[Opening Available data section]
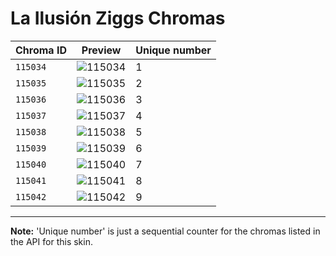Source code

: # La Ilusión Ziggs Chromas

| Chroma ID | Preview | Unique number |
|---|---|---|
| `115034` | ![115034](https://raw.communitydragon.org/latest/plugins/rcp-be-lol-game-data/global/default/v1/champion-chroma-images/115/115034.png) | 1 |
| `115035` | ![115035](https://raw.communitydragon.org/latest/plugins/rcp-be-lol-game-data/global/default/v1/champion-chroma-images/115/115035.png) | 2 |
| `115036` | ![115036](https://raw.communitydragon.org/latest/plugins/rcp-be-lol-game-data/global/default/v1/champion-chroma-images/115/115036.png) | 3 |
| `115037` | ![115037](https://raw.communitydragon.org/latest/plugins/rcp-be-lol-game-data/global/default/v1/champion-chroma-images/115/115037.png) | 4 |
| `115038` | ![115038](https://raw.communitydragon.org/latest/plugins/rcp-be-lol-game-data/global/default/v1/champion-chroma-images/115/115038.png) | 5 |
| `115039` | ![115039](https://raw.communitydragon.org/latest/plugins/rcp-be-lol-game-data/global/default/v1/champion-chroma-images/115/115039.png) | 6 |
| `115040` | ![115040](https://raw.communitydragon.org/latest/plugins/rcp-be-lol-game-data/global/default/v1/champion-chroma-images/115/115040.png) | 7 |
| `115041` | ![115041](https://raw.communitydragon.org/latest/plugins/rcp-be-lol-game-data/global/default/v1/champion-chroma-images/115/115041.png) | 8 |
| `115042` | ![115042](https://raw.communitydragon.org/latest/plugins/rcp-be-lol-game-data/global/default/v1/champion-chroma-images/115/115042.png) | 9 |

---

**Note:** 'Unique number' is just a sequential counter for the chromas listed in the API for this skin.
[Closing Available data section]
(What is being asked) In the entries above, identify every line with the string "Unique".

(Output for this exercise)
| Chroma ID | Preview | Unique number |
**Note:** 'Unique number' is just a sequential counter for the chromas listed in the API for this skin.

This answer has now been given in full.